A curve or surface can be described as having *G ^{n}* Continuity with

*n*be the increasing measure of smoothness. Consider the segments on either side of a point on a curve:

*G*^{0}: The curves touch at the connection point.*G*^{1}: The curves also have a common tangent direction at the connection point.*G*^{2}: The curves also have a common center of curvature at the connection point.

In general, *G ^{n}* There is continuity if the curves can be re-parameterized

*C.*

^{n}(parametric) continuity.

^{[12]}

^{[13]}A new parameterization of the curve is geometrically identical to the original; Only the parameter is affected.

Correspondingly two vector functions *f*((*t*) and *G*((*t*) to have *G ^{n}* Continuity if

*f*

^{((n)}((

*t*) ≠ 0 and

*f*

^{((n)}((

*t*) ≡

*kg*

^{((n)}((

*t*) for a scalar

*k*> 0 (ie if the direction, but not necessarily the size of the two vectors is the same).

While it may be obvious that a curve would require *G*^{1} Continuity in order to appear smooth, for good aesthetics, such as is sought after in architecture and sports car design, a higher degree of geometric continuity is required.

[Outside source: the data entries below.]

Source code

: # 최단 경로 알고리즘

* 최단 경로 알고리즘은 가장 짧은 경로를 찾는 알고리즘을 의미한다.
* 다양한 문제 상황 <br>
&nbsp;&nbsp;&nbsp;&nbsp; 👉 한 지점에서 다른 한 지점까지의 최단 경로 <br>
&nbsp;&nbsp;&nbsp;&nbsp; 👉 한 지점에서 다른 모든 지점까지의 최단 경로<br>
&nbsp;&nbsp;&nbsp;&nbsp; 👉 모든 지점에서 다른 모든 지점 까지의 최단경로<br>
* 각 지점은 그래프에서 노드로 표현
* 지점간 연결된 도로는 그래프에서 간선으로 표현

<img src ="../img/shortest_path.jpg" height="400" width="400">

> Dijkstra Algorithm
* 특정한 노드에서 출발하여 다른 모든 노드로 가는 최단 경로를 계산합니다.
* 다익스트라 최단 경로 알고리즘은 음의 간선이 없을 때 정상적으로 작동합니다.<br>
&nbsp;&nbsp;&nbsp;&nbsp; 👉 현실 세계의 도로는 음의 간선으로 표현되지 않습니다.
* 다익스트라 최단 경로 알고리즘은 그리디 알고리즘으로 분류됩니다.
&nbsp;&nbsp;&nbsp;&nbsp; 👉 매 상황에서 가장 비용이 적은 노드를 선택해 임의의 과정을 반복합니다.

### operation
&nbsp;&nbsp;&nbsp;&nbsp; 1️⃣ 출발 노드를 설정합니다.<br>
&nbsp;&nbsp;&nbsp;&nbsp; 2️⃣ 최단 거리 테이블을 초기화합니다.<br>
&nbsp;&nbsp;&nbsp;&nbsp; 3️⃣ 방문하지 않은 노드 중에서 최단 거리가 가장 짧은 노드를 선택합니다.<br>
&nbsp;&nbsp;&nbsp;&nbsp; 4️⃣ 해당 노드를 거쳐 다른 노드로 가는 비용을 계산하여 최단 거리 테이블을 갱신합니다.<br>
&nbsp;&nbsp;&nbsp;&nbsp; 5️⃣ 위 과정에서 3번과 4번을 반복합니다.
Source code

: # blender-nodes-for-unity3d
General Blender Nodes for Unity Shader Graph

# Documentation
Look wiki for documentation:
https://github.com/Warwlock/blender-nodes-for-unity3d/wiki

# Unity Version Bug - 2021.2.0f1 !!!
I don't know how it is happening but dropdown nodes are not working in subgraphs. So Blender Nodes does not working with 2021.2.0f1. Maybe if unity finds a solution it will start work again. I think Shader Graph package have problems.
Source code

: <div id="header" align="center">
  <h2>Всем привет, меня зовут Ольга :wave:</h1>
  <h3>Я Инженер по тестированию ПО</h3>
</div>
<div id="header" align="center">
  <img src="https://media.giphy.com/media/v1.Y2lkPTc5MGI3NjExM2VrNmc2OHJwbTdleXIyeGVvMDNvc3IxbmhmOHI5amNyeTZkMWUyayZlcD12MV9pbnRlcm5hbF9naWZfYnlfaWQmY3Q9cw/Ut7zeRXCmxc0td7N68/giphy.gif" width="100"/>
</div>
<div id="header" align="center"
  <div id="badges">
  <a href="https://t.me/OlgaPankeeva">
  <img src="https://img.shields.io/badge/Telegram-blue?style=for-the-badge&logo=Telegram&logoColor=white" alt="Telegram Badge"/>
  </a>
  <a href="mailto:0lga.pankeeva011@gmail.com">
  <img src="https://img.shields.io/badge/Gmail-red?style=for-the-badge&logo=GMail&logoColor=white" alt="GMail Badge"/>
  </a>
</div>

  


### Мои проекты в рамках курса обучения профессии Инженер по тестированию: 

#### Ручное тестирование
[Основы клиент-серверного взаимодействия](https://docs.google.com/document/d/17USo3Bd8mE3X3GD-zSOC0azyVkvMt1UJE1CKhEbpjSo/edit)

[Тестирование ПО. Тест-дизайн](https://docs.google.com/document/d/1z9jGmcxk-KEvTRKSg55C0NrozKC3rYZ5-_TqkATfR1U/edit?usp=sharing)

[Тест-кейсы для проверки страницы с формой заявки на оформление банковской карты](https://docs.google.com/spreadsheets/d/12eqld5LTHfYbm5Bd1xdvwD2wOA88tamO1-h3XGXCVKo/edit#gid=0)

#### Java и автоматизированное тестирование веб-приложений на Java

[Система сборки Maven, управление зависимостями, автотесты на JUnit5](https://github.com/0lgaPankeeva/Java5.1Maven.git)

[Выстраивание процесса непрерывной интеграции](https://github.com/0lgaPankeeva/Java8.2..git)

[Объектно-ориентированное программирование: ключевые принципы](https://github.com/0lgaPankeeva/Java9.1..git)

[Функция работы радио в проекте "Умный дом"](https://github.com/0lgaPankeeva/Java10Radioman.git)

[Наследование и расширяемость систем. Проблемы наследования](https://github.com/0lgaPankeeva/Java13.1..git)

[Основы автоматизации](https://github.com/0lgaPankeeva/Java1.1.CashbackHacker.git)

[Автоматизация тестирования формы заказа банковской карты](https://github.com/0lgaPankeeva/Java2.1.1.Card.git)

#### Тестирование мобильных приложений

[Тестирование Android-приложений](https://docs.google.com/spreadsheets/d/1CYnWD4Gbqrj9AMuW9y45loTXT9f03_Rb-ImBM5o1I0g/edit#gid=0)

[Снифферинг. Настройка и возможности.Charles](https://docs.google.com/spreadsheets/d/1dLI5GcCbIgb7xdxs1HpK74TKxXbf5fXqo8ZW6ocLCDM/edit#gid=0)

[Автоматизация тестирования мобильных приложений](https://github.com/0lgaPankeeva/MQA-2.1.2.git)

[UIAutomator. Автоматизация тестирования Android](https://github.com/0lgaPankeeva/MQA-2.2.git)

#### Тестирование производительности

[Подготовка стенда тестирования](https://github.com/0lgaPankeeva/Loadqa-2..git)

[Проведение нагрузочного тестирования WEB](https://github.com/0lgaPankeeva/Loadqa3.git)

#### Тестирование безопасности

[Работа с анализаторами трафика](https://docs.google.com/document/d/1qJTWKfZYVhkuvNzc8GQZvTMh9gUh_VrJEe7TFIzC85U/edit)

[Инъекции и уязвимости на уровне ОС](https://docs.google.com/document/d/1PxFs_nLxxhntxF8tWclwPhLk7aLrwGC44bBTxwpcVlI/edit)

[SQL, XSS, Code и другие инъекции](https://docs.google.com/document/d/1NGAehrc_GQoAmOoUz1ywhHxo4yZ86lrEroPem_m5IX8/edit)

For example, reflections in a body only appear smooth if the body has done so *G*^{2} Continuity.

A *Rectangle with rounded corners* (with 90 degree arcs at the four corners) *G*^{1} Continuity, but not *G*^{2} Continuity. The same applies to a *rounded cube*with octants of a sphere at the corners and quarter cylinders at the edges. If you have an editable curve with *G*^{2} Continuity is required, then cubic splines are typically chosen; These curves are often used in industrial design.

### Smoothness of piece-wise defined curves and surfaces [edit]

This department needs expansion with: Linking curve set. You can help by adding it.((August 2014) |

### Other concepts [edit]

### Relationship to analyticity [edit]

While all analytic functions are "smooth" (i.e. all derivatives are continuous) on the set on which they are analytic, examples such as bump functions (mentioned above) show that the opposite is not true for functions on the reals: there are smooth ones Real functions that are not analytical. Simple examples of functions that are smooth but never analytical can be constructed using Fourier series. Another example is the Fabius function. Although it may seem that such functions are the exception rather than the rule, it turns out that the analytic functions are very thinly distributed on the smooth ones. more strictly, the analytic functions form a meager subset of the smooth functions. In addition, for each open subset *A* The real line has smooth functions that are analytical *A* and nowhere else.

It is useful to compare the situation with the ubiquity of transcendental numbers on the real line. Both on the real line and on the set of smooth functions, the examples we have at first sight (algebraic / rational numbers and analytic functions) behave far better than most cases: the transcendental numbers and nowhere have analytic functions the full measure (your supplements are scant).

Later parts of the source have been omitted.